Regardless of efforts by Bush and McCain to escalate the war in Iraq, there's a growing contingent of Republican legislators who fear that the continued (and escalated) mess in Iraq may create catastrophic losses in 2008. Or so says Bob Novak in his latest Evans-Novak Political Report. (Via email, though it'll soon be posted at the winger site Human Events.)
- The debate inside the Republican Party is whether the mid-term election defeat was solely the result of unhappiness over Iraq or constituted deeper concern with the drift of the GOP, under both presidential and Congressional leadership. Defeated Republicans who put all of the blame on Iraq are infuriated by White House denials of this argument. In any event, we find widespread agreement among Republicans that U.S. troops must be leaving Iraq at the end of 2007 to avoid catastrophe in 2008.
- The decline in the polls of Sen. John McCain (R-Ariz.), as measured against Sen. Hillary Clinton (D-N.Y.), reflects more than declining Republican popularity nationally in the weeks after the election. It connotes public disenchantment with McCain's aggressive advocacy of a "surge" of up to 30,000 additional U.S. troops to Iraq. Unless the additional troops show immediate benefits, President George W. Bush's determination to put more boots on the ground is feared by Republicans as another political burden to bear.

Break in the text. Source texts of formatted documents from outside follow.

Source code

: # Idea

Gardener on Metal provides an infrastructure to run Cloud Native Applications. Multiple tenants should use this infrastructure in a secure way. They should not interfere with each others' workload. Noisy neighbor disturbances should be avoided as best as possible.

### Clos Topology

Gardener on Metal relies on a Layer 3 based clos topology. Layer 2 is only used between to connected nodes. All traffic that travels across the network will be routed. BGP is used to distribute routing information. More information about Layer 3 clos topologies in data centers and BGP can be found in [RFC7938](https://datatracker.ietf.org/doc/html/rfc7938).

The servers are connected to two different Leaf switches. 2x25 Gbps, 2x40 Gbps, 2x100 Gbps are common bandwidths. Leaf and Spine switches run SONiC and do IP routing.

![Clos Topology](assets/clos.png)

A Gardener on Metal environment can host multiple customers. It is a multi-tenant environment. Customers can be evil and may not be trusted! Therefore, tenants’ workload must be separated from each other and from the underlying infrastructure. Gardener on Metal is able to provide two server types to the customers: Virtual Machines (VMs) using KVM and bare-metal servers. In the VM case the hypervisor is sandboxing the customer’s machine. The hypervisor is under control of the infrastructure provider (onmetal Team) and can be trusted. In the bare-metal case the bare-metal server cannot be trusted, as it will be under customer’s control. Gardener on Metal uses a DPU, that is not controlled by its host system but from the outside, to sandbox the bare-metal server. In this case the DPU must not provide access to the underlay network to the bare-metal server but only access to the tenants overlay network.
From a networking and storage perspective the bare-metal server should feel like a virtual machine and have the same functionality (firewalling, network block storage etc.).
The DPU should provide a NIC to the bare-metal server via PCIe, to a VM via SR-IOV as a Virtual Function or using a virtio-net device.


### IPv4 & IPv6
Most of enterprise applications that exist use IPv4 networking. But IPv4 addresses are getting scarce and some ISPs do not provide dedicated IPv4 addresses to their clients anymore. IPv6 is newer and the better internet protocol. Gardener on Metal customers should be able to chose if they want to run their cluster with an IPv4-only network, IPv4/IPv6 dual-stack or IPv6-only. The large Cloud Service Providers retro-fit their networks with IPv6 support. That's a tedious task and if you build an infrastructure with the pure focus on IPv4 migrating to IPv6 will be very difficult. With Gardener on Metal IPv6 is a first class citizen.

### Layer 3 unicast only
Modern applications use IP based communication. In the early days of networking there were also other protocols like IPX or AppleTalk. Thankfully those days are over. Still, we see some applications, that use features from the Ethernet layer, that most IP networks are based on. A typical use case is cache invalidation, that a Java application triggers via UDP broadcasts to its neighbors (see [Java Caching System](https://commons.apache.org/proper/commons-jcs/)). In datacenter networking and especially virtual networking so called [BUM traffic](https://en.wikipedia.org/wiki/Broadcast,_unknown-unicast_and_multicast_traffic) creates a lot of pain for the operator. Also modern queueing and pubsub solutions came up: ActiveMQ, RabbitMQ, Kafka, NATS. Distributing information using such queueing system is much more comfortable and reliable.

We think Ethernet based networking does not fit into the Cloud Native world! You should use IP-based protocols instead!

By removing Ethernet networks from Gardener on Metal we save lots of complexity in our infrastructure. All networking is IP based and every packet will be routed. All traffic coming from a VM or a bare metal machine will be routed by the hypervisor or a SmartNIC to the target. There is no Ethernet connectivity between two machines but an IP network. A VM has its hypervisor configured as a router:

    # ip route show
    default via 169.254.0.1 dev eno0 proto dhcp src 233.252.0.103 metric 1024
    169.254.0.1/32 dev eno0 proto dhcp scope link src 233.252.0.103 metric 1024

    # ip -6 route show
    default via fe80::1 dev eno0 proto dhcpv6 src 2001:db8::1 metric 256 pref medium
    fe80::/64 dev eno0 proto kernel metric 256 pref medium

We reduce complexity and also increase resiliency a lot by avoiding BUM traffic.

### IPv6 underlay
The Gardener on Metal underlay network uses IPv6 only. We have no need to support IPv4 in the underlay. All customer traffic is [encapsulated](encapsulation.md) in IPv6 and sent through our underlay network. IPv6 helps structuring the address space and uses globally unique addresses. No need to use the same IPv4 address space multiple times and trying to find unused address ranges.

If we were looking at this from a strictly political perspective, as Bush does, we'd be cheering his efforts to escalate the conflict. It's political poison for the GOP.
But I want my brothers and sisters in arms to come home as soon as possible, and I don't want more of them sent to Iraq in a pointless effort to bolster's Bush's manhood and McCain's quest for the nomination. That's what "supporting the troops" really looks like.
So with discontent within GOP ranks over escalation, coupled with increased opposition from the new Democratic Congress, and suddenly we have a real opportunity to prevent Bush and McCain from escalating their war.